**PROBLEM DESCRIPTION**
From the first entry to the last, copy each one exactly.

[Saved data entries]

···

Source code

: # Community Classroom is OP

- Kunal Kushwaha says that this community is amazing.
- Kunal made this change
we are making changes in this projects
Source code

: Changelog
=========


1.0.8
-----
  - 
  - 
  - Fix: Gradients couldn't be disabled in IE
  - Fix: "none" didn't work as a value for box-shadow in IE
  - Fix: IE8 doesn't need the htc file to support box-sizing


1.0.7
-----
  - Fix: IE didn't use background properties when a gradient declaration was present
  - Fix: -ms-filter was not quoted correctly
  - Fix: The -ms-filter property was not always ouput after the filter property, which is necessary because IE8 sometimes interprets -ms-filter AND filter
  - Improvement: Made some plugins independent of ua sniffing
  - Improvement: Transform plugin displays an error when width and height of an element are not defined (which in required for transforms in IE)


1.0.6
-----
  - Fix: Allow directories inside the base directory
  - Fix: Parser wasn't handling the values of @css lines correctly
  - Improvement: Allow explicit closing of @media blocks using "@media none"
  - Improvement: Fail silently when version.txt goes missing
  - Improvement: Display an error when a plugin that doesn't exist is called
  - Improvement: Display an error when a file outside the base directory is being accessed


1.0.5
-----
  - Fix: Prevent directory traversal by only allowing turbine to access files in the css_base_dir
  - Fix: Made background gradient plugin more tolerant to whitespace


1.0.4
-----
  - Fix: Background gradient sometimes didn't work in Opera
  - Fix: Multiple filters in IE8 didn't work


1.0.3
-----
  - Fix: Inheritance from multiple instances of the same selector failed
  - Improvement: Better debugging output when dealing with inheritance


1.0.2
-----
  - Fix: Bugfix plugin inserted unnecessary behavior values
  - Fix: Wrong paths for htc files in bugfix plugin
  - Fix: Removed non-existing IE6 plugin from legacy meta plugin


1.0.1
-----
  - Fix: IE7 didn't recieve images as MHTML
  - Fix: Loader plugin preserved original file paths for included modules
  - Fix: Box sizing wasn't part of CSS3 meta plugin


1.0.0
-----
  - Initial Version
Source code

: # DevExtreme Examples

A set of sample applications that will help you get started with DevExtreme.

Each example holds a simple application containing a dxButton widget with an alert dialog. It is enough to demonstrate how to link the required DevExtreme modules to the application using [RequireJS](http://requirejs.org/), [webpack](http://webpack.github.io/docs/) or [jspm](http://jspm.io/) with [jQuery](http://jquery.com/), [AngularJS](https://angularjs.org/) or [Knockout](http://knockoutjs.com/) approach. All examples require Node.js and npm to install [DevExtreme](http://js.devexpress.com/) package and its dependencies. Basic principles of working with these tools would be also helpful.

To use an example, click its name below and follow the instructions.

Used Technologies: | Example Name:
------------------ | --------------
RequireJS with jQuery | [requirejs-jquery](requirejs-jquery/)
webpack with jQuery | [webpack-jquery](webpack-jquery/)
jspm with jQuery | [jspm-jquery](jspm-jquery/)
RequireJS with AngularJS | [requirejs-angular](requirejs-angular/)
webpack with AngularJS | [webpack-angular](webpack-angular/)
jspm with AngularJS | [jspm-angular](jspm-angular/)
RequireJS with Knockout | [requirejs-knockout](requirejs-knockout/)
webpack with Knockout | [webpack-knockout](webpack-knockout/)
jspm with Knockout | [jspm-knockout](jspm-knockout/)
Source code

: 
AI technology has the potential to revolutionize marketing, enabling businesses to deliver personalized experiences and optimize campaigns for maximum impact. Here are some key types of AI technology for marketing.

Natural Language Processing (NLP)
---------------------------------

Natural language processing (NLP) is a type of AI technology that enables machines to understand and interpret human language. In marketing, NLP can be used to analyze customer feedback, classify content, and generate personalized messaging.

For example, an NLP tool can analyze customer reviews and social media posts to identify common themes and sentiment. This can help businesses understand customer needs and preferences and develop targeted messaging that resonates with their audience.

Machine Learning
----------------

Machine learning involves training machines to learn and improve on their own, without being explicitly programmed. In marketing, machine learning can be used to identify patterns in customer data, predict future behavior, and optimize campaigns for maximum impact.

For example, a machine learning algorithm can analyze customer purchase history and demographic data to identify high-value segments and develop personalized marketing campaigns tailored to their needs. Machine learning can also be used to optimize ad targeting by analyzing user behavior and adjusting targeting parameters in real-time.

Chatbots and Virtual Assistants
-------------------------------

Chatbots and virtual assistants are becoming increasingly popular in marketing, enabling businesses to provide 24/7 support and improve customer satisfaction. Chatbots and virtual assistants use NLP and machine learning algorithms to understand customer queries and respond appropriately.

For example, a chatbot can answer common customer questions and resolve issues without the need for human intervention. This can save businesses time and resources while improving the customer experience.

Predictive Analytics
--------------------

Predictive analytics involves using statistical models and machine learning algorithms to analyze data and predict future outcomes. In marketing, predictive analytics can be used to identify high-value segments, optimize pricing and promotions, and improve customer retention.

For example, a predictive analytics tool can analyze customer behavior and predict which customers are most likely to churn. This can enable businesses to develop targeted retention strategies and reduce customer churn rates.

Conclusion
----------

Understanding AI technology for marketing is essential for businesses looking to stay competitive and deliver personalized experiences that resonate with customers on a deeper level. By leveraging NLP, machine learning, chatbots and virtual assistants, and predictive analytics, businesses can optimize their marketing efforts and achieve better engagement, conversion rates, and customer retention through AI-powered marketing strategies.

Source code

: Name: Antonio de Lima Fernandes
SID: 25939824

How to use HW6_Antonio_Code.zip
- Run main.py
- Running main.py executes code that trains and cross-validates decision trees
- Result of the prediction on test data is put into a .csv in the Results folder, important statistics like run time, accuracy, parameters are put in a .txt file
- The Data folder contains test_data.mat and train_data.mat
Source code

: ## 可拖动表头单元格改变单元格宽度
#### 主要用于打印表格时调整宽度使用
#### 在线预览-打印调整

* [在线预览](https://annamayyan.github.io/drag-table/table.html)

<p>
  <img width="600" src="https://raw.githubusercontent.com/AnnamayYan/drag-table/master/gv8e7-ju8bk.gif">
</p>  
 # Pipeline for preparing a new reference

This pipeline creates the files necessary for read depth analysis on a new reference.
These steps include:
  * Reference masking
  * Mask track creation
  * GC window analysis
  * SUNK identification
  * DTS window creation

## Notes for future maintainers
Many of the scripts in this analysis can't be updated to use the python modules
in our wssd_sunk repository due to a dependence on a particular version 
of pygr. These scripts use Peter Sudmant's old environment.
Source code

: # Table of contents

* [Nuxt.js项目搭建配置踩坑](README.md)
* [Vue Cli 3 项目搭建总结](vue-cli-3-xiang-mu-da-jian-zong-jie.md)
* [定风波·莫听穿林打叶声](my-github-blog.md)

···

**RESULT OF THE TASK**
Source code

: # Community Classroom is OP

- Kunal Kushwaha says that this community is amazing.
- Kunal made this change
we are making changes in this projects
Source code

: Changelog
=========


1.0.8
-----
  - 
  - 
  - Fix: Gradients couldn't be disabled in IE
  - Fix: "none" didn't work as a value for box-shadow in IE
  - Fix: IE8 doesn't need the htc file to support box-sizing


1.0.7
-----
  - Fix: IE didn't use background properties when a gradient declaration was present
  - Fix: -ms-filter was not quoted correctly
  - Fix: The -ms-filter property was not always ouput after the filter property, which is necessary because IE8 sometimes interprets -ms-filter AND filter
  - Improvement: Made some plugins independent of ua sniffing
  - Improvement: Transform plugin displays an error when width and height of an element are not defined (which in required for transforms in IE)


1.0.6
-----
  - Fix: Allow directories inside the base directory
  - Fix: Parser wasn't handling the values of @css lines correctly
  - Improvement: Allow explicit closing of @media blocks using "@media none"
  - Improvement: Fail silently when version.txt goes missing
  - Improvement: Display an error when a plugin that doesn't exist is called
  - Improvement: Display an error when a file outside the base directory is being accessed


1.0.5
-----
  - Fix: Prevent directory traversal by only allowing turbine to access files in the css_base_dir
  - Fix: Made background gradient plugin more tolerant to whitespace


1.0.4
-----
  - Fix: Background gradient sometimes didn't work in Opera
  - Fix: Multiple filters in IE8 didn't work


1.0.3
-----
  - Fix: Inheritance from multiple instances of the same selector failed
  - Improvement: Better debugging output when dealing with inheritance


1.0.2
-----
  - Fix: Bugfix plugin inserted unnecessary behavior values
  - Fix: Wrong paths for htc files in bugfix plugin
  - Fix: Removed non-existing IE6 plugin from legacy meta plugin


1.0.1
-----
  - Fix: IE7 didn't recieve images as MHTML
  - Fix: Loader plugin preserved original file paths for included modules
  - Fix: Box sizing wasn't part of CSS3 meta plugin


1.0.0
-----
  - Initial Version
Source code

: # DevExtreme Examples

A set of sample applications that will help you get started with DevExtreme.

Each example holds a simple application containing a dxButton widget with an alert dialog. It is enough to demonstrate how to link the required DevExtreme modules to the application using [RequireJS](http://requirejs.org/), [webpack](http://webpack.github.io/docs/) or [jspm](http://jspm.io/) with [jQuery](http://jquery.com/), [AngularJS](https://angularjs.org/) or [Knockout](http://knockoutjs.com/) approach. All examples require Node.js and npm to install [DevExtreme](http://js.devexpress.com/) package and its dependencies. Basic principles of working with these tools would be also helpful.

To use an example, click its name below and follow the instructions.

Used Technologies: | Example Name:
------------------ | --------------
RequireJS with jQuery | [requirejs-jquery](requirejs-jquery/)
webpack with jQuery | [webpack-jquery](webpack-jquery/)
jspm with jQuery | [jspm-jquery](jspm-jquery/)
RequireJS with AngularJS | [requirejs-angular](requirejs-angular/)
webpack with AngularJS | [webpack-angular](webpack-angular/)
jspm with AngularJS | [jspm-angular](jspm-angular/)
RequireJS with Knockout | [requirejs-knockout](requirejs-knockout/)
webpack with Knockout | [webpack-knockout](webpack-knockout/)
jspm with Knockout | [jspm-knockout](jspm-knockout/)
Source code

: 
AI technology has the potential to revolutionize marketing, enabling businesses to deliver personalized experiences and optimize campaigns for maximum impact. Here are some key types of AI technology for marketing.

Natural Language Processing (NLP)
---------------------------------

Natural language processing (NLP) is a type of AI technology that enables machines to understand and interpret human language. In marketing, NLP can be used to analyze customer feedback, classify content, and generate personalized messaging.

For example, an NLP tool can analyze customer reviews and social media posts to identify common themes and sentiment. This can help businesses understand customer needs and preferences and develop targeted messaging that resonates with their audience.

Machine Learning
----------------

Machine learning involves training machines to learn and improve on their own, without being explicitly programmed. In marketing, machine learning can be used to identify patterns in customer data, predict future behavior, and optimize campaigns for maximum impact.

For example, a machine learning algorithm can analyze customer purchase history and demographic data to identify high-value segments and develop personalized marketing campaigns tailored to their needs. Machine learning can also be used to optimize ad targeting by analyzing user behavior and adjusting targeting parameters in real-time.

Chatbots and Virtual Assistants
-------------------------------

Chatbots and virtual assistants are becoming increasingly popular in marketing, enabling businesses to provide 24/7 support and improve customer satisfaction. Chatbots and virtual assistants use NLP and machine learning algorithms to understand customer queries and respond appropriately.

For example, a chatbot can answer common customer questions and resolve issues without the need for human intervention. This can save businesses time and resources while improving the customer experience.

Predictive Analytics
--------------------

Predictive analytics involves using statistical models and machine learning algorithms to analyze data and predict future outcomes. In marketing, predictive analytics can be used to identify high-value segments, optimize pricing and promotions, and improve customer retention.

For example, a predictive analytics tool can analyze customer behavior and predict which customers are most likely to churn. This can enable businesses to develop targeted retention strategies and reduce customer churn rates.

Conclusion
----------

Understanding AI technology for marketing is essential for businesses looking to stay competitive and deliver personalized experiences that resonate with customers on a deeper level. By leveraging NLP, machine learning, chatbots and virtual assistants, and predictive analytics, businesses can optimize their marketing efforts and achieve better engagement, conversion rates, and customer retention through AI-powered marketing strategies.

Source code

: Name: Antonio de Lima Fernandes
SID: 25939824

How to use HW6_Antonio_Code.zip
- Run main.py
- Running main.py executes code that trains and cross-validates decision trees
- Result of the prediction on test data is put into a .csv in the Results folder, important statistics like run time, accuracy, parameters are put in a .txt file
- The Data folder contains test_data.mat and train_data.mat
Source code

: ## 可拖动表头单元格改变单元格宽度
#### 主要用于打印表格时调整宽度使用
#### 在线预览-打印调整

* [在线预览](https://annamayyan.github.io/drag-table/table.html)

<p>
  <img width="600" src="https://raw.githubusercontent.com/AnnamayYan/drag-table/master/gv8e7-ju8bk.gif">
</p>  
 # Pipeline for preparing a new reference

This pipeline creates the files necessary for read depth analysis on a new reference.
These steps include:
  * Reference masking
  * Mask track creation
  * GC window analysis
  * SUNK identification
  * DTS window creation

## Notes for future maintainers
Many of the scripts in this analysis can't be updated to use the python modules
in our wssd_sunk repository due to a dependence on a particular version 
of pygr. These scripts use Peter Sudmant's old environment.
Source code

: # Table of contents

* [Nuxt.js项目搭建配置踩坑](README.md)
* [Vue Cli 3 项目搭建总结](vue-cli-3-xiang-mu-da-jian-zong-jie.md)
* [定风波·莫听穿林打叶声](my-github-blog.md)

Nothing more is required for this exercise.